The past several days have been both restful and instructive – and I’m profoundly grateful to the various bloggers and readers who have offered advice, counsel, support and prayers. The Anchoress, Googling God, Deacon Scott Dodge, the Concord Pastor and Jim Lackey at Catholic News Service are just a few, and I remain in their debt. The responses they’ve elicited have been encouraging – and very often, humbling and instructive. It’s all given me enough food for thought to feed a small village in Romania.


Anyway…to resume this exercise in bloggery, I’d like to make plain a few ground rules. Rather than making them a list of “don’ts,” I’d like to lay them out as a series of “do’s.”

DO treat those who gather here with charity and decency. Even if you want to strangle them. Especially if you want to strangle them.

DO believe in the power of grace to change minds and hearts – including your own.

DO exercise restraint before commenting. A deep breath or a short walk can do much to turn aside anger and help you think more clearly and discuss issues more compassionately.

DO recognize in all who come here the humble image of Christ our brother.

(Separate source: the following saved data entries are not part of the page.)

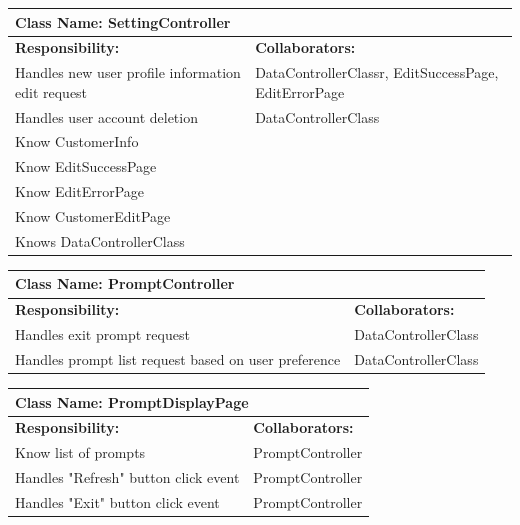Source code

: \documentclass[]{article}
\begin{document}
	\begin{table}[H]
	\centering
	\begin{tabular}{|p{6cm}|p{6cm}|}
	\hline 
		\multicolumn{2}{|l|}{\textbf{Class Name: SettingController}} \\
	\hline
	\textbf{Responsibility:} & \textbf{Collaborators:} \\
	\hline
	Handles new user profile information edit request & DataControllerClassr, EditSuccessPage, EditErrorPage\\ \hline
	Handles user account deletion & DataControllerClass\\ \hline
	Know CustomerInfo & \\ \hline 
	Know EditSuccessPage & \\ \hline 
	Know EditErrorPage & \\ \hline
	Know CustomerEditPage & \\ \hline
	Knows DataControllerClass& \\ \hline
	\end{tabular}
	\end{table}
	
	\begin{table}[H]
	\centering
	\begin{tabular}{|p{6cm}|p{6cm}|}
	\hline 
		\multicolumn{2}{|l|}{\textbf{Class Name: PromptController}} \\
	\hline
	\textbf{Responsibility:} & \textbf{Collaborators:} \\
	\hline
	Handles exit prompt request & DataControllerClass\\ \hline
	Handles prompt list request based on user preference & DataControllerClass\\ \hline
	\end{tabular}
	\end{table}

	\begin{table}[H]
	\centering
	\begin{tabular}{|p{6cm}|p{6cm}|}
	\hline 
		\multicolumn{2}{|l|}{\textbf{Class Name: PromptDisplayPage}} \\
	\hline
	\textbf{Responsibility:} & \textbf{Collaborators:} \\
	\hline
	Know list of prompts & PromptController\\ \hline
	Handles "Refresh" button click event  & PromptController\\ \hline
	Handles "Exit" button click event  & PromptController \\ \hline
	\end{tabular}
	\end{table}
\end{document}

Mother Theresa used to see him in the “distressing disguise of the poor.” Well, he may also come before us in other distressing disguises – and you may be surprised at how you might encounter him, even here.


DO avoid sweeping condemnations, especially when it comes to consigning someone to the furthest reaches of hell. Similarly, DO avoid deciding unilaterally who is or is not an authentic Christian or a Catholic. (Likewise, outlandish statements like “All Democrats are baby-killing cretins” or “You can’t be a Christian and be a Republican” are guaranteed to be deleted.)

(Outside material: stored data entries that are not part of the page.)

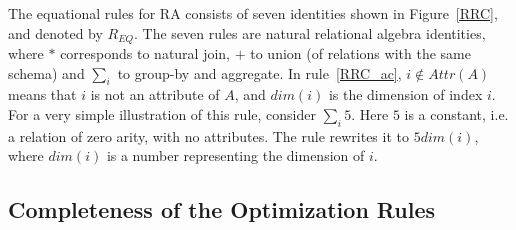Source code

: The equational rules for RA consists of seven identities shown in
Figure~\ref{RRC}, and denoted by $R_{EQ}$.  The seven rules are
natural relational algebra identities, where $*$ corresponds to
natural join, $+$ to union (of relations with the same schema) and
$\sum_i$ to group-by and aggregate.  In rule~\ref{RRC_ac},
$i \notin Attr(A)$ means that $i$ is not an attribute of $A$, and
$dim(i)$ is the dimension of index $i$.  For a very simple
illustration of this rule, consider $\sum_i 5$.  Here $5$ is a
constant, i.e. a relation of zero arity, with no attributes.  The rule
rewrites it to $5 dim(i)$, where $dim(i)$ is a number representing the
dimension of $i$.



\subsection{Completeness of the Optimization Rules}\label{ranf}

DO disagree, if you must, but DO so with respect, civility and – yes – love. DO work to understand what others are saying, and what others are seeing, without dismissing them out of hand. It may help to remember that respecting life entails more than protecting and defending the unborn or the infirm. It also demands that we defend human dignity – and that includes defending it here in the blogosphere.


DO accept that every one who wanders into this space is a beloved child of God. As the Father loves us, so we should strive to love others. Especially those we would prefer to hate. “Love your enemies and pray for your persecutors” has a nice ring to it, don’t you think?

DO remember that we are all imperfect, broken, seeking to be whole, born to be holy – even if you are convinced that such a concept could not possibly apply to you, because the cause for your canonization is already underway.

I won’t tolerate Catholic-bashing (or any other religion-bashing), racism, sexism, homophobia or petty name-calling. (In short: this isn’t the place for any sort of expression of hate.) I’d like to think there is room for everyone here at The Bench. I don’t want people pushing each other around. Bullies will be sent packing.


I don’t want to have to start censoring comments before they are posted. But I will if I have to.

Oh: and, of course, all these rules apply to yours truly as much as they do to anyone else.

That’s about it.

One final thought. In my home office I have a plain wooden plaque bearing a famous phrase that’s been attributed to Carl Jung: “Bidden or not bidden, God is present.” Maybe that’s something we too easily forget. The author of life is among us — abiding with us, hovering by our keyboards, glancing at the furtive tap-tap-tap that hurls letters onto an electronic screen, where they eventually find their way into e-mail boxes and homepages and bookmarked websites, to be read by countless others, who may then pass them on to others still.

We may not always know who reads what we write. But we may think of those words differently, and give them more weight, if we write them with the certainty that one of those readers is, in fact, God.

Bidden or not.

Okay. Let’s blog.

Comments read comments(14)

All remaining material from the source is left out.